Work order
Below are some records. Return exactly the lines from the one containing "using foundry *" through the one containing "contract only .", both included, and only those.

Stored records

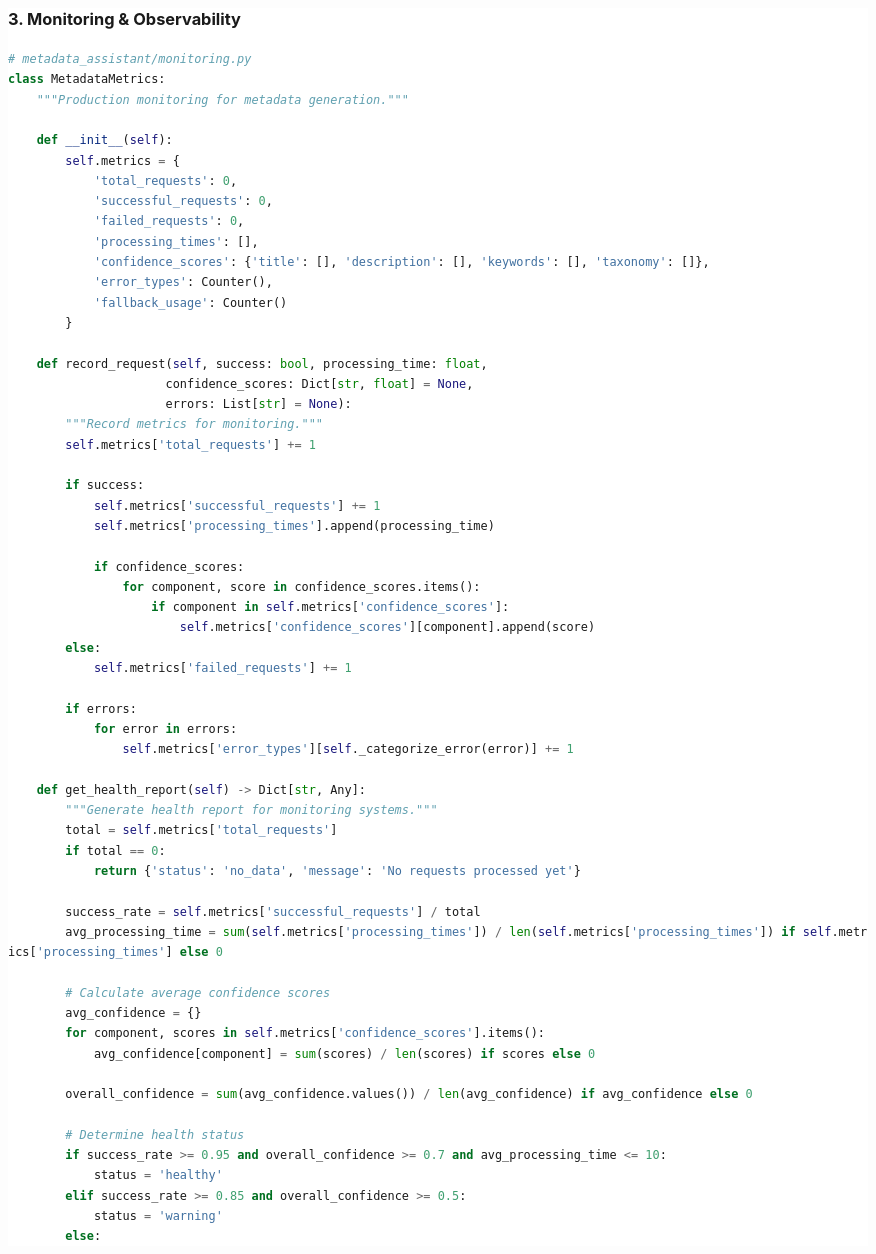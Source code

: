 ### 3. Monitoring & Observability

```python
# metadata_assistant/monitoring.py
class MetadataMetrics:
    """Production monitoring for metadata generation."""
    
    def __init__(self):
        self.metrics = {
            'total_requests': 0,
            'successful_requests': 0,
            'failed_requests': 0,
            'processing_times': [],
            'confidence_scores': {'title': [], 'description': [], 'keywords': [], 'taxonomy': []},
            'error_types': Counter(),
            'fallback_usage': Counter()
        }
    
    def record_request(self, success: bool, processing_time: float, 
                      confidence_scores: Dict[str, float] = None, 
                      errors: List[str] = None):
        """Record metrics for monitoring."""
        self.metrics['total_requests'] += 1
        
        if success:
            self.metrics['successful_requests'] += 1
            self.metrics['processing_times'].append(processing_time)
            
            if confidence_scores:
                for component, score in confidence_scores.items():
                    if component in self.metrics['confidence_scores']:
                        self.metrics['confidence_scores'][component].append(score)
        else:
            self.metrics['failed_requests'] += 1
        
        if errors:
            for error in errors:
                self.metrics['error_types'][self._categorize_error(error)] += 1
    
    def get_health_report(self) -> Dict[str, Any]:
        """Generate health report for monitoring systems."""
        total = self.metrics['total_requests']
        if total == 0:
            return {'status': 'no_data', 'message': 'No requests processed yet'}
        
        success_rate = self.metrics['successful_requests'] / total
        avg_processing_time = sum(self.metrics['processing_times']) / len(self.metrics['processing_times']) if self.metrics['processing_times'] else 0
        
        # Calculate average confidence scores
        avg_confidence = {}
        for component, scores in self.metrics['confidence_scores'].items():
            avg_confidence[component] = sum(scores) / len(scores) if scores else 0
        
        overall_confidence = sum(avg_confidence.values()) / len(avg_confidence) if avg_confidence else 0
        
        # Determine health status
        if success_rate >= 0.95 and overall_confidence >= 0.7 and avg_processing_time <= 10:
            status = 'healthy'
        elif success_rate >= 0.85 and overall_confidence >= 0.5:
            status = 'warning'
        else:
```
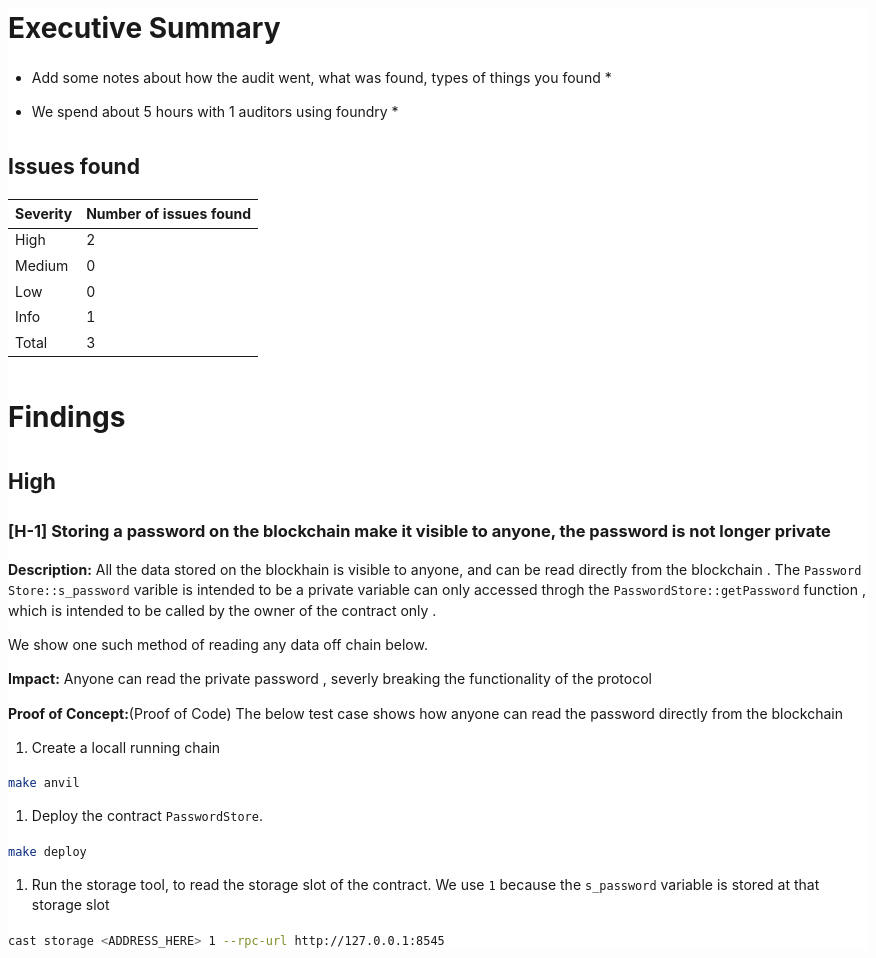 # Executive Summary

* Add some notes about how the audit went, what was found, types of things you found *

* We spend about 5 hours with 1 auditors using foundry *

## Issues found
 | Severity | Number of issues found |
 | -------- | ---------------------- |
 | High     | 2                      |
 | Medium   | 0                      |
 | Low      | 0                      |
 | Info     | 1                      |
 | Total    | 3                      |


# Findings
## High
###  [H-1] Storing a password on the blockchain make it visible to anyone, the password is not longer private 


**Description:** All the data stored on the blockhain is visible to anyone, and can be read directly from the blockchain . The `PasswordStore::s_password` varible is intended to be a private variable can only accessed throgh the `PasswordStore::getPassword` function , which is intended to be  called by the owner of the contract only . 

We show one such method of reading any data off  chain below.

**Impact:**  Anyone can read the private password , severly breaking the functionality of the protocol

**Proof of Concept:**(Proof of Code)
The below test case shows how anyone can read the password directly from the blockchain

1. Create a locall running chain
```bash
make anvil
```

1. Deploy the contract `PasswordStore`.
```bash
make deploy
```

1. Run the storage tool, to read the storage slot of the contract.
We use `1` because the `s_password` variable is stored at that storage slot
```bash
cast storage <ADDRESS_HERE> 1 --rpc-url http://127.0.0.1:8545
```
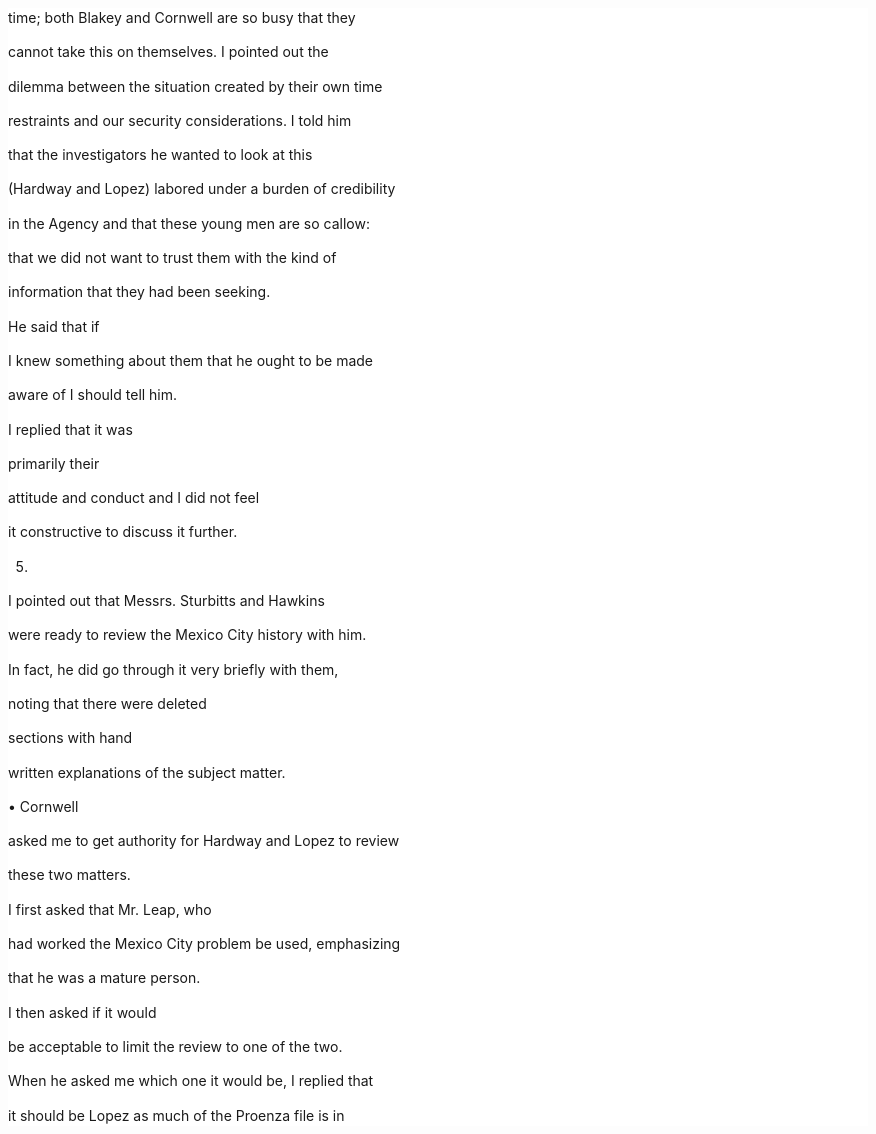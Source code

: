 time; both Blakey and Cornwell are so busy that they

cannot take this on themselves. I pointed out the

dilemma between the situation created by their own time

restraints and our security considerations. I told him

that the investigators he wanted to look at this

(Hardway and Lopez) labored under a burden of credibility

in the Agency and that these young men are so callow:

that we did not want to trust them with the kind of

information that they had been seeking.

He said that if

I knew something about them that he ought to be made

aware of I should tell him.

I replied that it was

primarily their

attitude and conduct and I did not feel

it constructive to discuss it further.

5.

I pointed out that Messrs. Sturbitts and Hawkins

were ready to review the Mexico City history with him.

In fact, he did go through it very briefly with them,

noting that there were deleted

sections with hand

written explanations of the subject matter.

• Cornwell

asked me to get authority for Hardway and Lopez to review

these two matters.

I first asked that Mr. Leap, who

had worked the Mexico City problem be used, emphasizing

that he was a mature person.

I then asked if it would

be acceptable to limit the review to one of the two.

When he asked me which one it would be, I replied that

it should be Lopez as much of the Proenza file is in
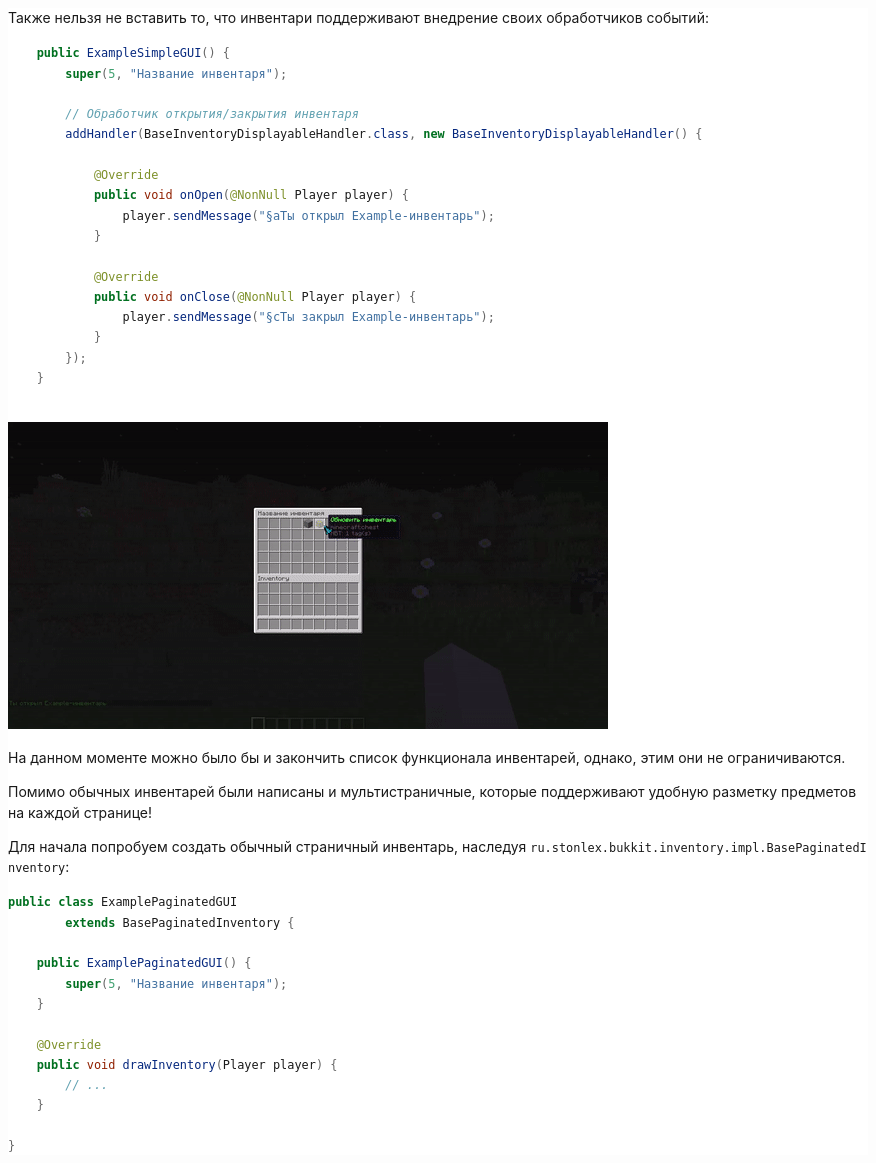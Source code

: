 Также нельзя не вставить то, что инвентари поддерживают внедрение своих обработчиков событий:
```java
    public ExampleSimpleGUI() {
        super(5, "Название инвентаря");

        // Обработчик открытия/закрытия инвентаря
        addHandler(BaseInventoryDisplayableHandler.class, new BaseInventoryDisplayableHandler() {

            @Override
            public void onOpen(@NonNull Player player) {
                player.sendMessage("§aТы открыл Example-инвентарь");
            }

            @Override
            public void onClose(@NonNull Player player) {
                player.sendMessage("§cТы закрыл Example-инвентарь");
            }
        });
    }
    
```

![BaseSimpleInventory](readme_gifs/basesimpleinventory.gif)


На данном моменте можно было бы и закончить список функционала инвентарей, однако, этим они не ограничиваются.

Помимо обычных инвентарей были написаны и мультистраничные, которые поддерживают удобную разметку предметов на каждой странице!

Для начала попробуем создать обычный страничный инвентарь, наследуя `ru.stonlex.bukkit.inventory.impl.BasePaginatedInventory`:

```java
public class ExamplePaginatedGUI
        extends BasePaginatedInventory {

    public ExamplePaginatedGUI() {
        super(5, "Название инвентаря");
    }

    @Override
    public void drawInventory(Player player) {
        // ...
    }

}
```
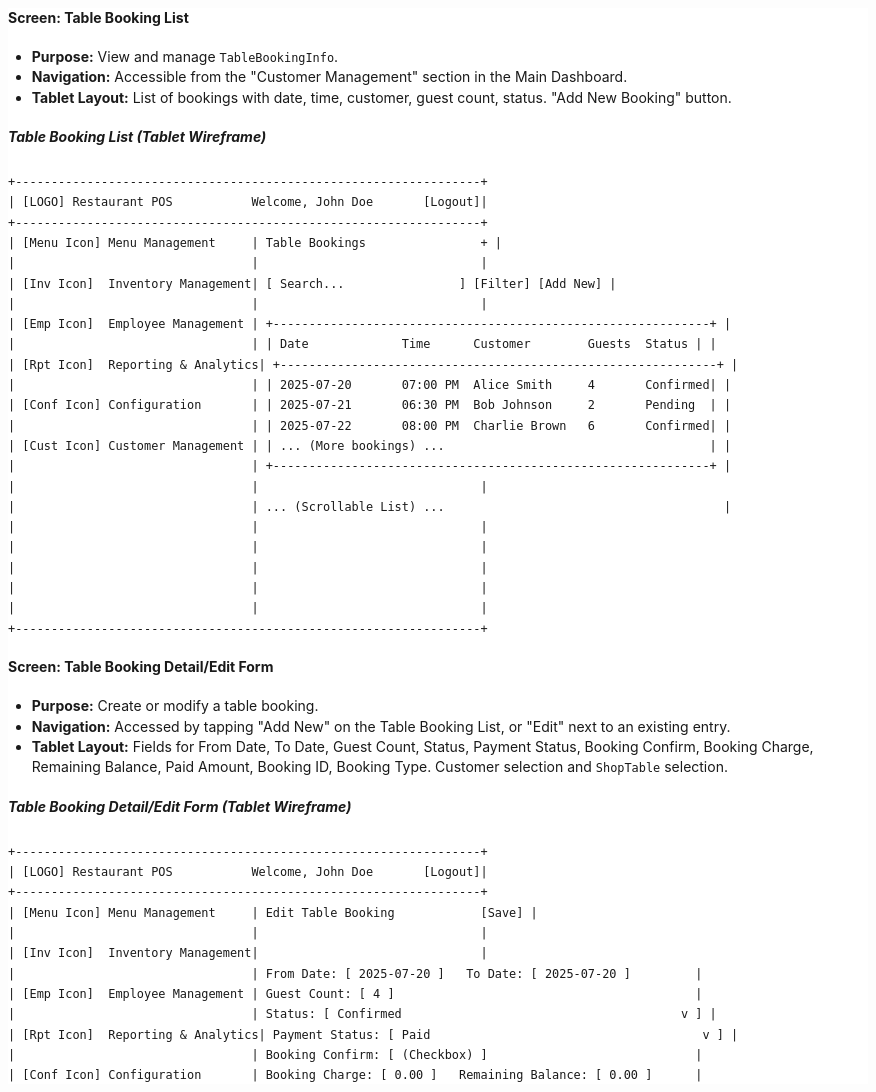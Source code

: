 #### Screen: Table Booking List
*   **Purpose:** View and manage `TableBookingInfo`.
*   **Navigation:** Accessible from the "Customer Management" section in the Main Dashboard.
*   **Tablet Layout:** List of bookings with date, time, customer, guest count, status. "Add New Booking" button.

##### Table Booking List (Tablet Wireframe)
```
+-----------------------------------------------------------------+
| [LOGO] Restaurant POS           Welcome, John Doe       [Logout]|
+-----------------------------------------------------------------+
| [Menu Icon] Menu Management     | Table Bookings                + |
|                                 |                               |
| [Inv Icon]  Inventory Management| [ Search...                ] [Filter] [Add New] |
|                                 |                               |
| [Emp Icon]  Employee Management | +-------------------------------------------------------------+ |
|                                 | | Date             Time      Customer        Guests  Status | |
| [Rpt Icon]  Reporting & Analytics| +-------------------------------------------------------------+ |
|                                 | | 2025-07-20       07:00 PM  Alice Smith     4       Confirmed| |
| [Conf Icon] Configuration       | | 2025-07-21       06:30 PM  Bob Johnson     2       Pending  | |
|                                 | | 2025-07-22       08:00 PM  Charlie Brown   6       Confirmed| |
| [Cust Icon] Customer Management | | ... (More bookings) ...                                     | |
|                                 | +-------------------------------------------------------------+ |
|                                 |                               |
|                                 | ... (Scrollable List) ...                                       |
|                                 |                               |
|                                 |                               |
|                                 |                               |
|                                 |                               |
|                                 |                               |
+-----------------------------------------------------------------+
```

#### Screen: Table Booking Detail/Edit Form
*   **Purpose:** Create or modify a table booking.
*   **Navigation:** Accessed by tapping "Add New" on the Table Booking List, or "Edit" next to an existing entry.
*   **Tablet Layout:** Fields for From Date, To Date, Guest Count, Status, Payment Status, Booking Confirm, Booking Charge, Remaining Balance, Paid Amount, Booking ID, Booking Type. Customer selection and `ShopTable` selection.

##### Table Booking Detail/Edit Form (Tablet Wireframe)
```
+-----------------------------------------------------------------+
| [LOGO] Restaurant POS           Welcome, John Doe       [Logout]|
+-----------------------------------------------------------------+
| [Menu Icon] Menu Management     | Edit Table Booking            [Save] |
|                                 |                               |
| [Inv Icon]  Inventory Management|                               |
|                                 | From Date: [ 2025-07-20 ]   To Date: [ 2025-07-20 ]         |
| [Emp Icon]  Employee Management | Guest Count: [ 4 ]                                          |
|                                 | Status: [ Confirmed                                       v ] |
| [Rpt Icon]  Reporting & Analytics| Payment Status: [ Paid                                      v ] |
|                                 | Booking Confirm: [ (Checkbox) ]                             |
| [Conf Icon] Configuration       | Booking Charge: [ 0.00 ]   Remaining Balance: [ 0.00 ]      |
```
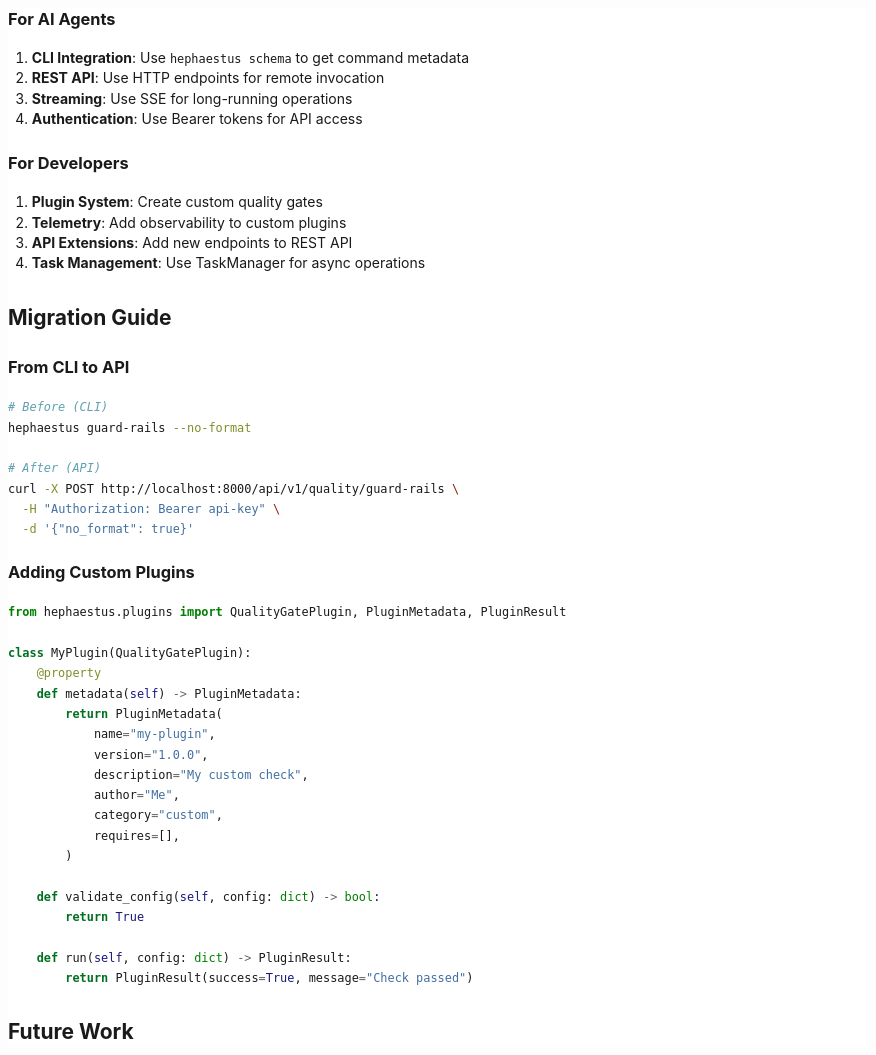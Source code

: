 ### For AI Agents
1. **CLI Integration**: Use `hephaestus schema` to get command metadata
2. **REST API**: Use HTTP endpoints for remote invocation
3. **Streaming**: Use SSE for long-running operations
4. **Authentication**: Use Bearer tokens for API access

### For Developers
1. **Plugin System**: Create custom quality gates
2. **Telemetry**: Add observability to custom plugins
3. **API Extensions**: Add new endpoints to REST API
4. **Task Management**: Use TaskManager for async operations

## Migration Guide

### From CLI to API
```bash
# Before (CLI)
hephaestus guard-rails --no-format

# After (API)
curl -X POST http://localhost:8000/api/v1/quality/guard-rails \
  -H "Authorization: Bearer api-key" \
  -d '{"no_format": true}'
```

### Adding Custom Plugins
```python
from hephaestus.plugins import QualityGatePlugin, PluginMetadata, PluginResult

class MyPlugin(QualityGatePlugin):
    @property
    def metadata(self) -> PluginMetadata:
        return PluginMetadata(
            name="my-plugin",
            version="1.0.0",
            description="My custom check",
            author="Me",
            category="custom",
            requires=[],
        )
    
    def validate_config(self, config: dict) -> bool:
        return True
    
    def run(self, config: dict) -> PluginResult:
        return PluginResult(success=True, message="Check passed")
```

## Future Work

Response area
* We spend about 5 hours with 1 auditors using foundry *

## Issues found
 | Severity | Number of issues found |
 | -------- | ---------------------- |
 | High     | 2                      |
 | Medium   | 0                      |
 | Low      | 0                      |
 | Info     | 1                      |
 | Total    | 3                      |


# Findings
## High
###  [H-1] Storing a password on the blockchain make it visible to anyone, the password is not longer private 


**Description:** All the data stored on the blockhain is visible to anyone, and can be read directly from the blockchain . The `PasswordStore::s_password` varible is intended to be a private variable can only accessed throgh the `PasswordStore::getPassword` function , which is intended to be  called by the owner of the contract only . 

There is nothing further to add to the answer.